Here, we discuss the Fisher’s exact contingency table tests in R with interpretations, including, p-values, and odds ratios.

The Fisher’s exact contingency table test in R can be performed with the fisher.test() function from the base "stats" package.

The Fisher’s exact contingency table test of independence can be used to test whether the row variable (with \(r\geq2\) rows) and column variable (with \(c\geq2\) columns) in a contingency table are independent as stated in the null hypothesis.

In the Fisher’s exact contingency table test, with the row and column totals being fixed, the distribution of cell values is based on hypergeometric distribution when the null hypothesis is true.
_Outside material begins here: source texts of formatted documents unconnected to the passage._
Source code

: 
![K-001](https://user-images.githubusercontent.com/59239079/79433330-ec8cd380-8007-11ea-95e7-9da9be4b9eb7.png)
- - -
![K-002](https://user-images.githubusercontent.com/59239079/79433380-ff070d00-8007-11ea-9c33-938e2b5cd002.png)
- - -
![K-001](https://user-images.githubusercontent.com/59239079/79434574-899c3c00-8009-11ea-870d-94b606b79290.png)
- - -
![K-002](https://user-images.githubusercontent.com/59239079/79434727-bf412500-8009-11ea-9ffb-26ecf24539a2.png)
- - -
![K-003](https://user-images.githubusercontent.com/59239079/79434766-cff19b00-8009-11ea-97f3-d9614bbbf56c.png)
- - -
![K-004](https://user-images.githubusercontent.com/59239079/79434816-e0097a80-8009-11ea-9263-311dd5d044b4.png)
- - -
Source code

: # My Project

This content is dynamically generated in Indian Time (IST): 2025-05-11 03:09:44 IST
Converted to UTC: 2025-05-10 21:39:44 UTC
Fisher’s Exact Contingency Table Test of Independence & Hypotheses
Question Are the row and column variables independent?
Null Hypothesis, \(H_0\) The row and column variables are independent, hence, the row (column) cell proportions are equal for all rows (columns).
Alternate Hypothesis, \(H_1\) The row and column variables are dependent, hence, at least one row’s (or column’s) cell proportions is different.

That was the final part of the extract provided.